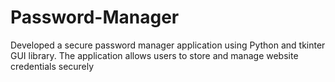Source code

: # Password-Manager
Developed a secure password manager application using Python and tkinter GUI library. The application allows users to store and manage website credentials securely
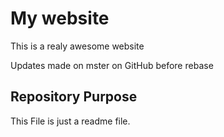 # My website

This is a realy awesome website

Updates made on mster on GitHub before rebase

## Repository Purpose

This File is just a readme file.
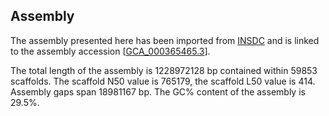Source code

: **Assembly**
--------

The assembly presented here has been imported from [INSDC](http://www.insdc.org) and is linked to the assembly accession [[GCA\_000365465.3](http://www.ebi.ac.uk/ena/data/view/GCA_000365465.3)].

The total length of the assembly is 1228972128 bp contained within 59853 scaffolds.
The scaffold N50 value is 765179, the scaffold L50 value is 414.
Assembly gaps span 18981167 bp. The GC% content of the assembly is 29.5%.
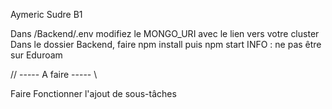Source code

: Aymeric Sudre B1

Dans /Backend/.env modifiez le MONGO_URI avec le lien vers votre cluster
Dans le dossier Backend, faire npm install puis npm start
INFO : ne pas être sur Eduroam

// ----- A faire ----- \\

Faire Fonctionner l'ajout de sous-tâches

+ + + + +

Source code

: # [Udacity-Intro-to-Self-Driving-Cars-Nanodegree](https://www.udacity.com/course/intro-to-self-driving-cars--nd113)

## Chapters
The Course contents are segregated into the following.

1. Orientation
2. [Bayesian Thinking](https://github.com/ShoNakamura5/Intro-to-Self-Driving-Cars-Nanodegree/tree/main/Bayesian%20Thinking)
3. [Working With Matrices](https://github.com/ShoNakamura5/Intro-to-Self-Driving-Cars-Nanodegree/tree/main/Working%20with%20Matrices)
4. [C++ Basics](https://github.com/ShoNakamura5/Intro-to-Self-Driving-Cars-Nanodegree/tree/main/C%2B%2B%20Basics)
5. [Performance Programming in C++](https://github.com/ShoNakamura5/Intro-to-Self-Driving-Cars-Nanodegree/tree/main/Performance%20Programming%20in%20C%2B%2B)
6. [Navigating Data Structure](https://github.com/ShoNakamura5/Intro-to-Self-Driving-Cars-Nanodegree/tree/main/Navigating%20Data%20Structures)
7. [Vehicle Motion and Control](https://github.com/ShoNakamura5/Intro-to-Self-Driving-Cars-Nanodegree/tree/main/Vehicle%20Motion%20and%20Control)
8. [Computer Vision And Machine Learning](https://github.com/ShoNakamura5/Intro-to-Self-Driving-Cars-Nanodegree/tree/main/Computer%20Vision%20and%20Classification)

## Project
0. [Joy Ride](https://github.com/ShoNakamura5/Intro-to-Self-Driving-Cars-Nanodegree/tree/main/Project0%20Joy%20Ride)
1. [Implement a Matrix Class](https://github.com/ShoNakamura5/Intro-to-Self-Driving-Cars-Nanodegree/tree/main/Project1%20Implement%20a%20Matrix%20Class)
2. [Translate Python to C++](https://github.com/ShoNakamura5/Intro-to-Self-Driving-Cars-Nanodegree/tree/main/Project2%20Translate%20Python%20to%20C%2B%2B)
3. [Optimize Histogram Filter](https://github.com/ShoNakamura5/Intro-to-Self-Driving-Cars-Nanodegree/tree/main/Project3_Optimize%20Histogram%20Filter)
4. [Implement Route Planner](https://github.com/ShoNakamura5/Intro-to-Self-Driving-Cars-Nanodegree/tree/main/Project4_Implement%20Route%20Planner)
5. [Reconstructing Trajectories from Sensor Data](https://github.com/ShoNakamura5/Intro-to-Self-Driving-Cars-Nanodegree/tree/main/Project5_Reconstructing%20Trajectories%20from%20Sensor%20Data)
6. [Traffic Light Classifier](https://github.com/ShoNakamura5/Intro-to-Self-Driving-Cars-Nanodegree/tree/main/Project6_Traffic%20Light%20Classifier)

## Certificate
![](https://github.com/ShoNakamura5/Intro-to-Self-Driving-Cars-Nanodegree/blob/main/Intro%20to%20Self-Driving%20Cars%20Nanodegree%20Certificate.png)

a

+ + + + +

Directions:
Collect each line above holding the string "Implement".

Answer for this exercise:
1. [Implement a Matrix Class](https://github.com/ShoNakamura5/Intro-to-Self-Driving-Cars-Nanodegree/tree/main/Project1%20Implement%20a%20Matrix%20Class)
4. [Implement Route Planner](https://github.com/ShoNakamura5/Intro-to-Self-Driving-Cars-Nanodegree/tree/main/Project4_Implement%20Route%20Planner)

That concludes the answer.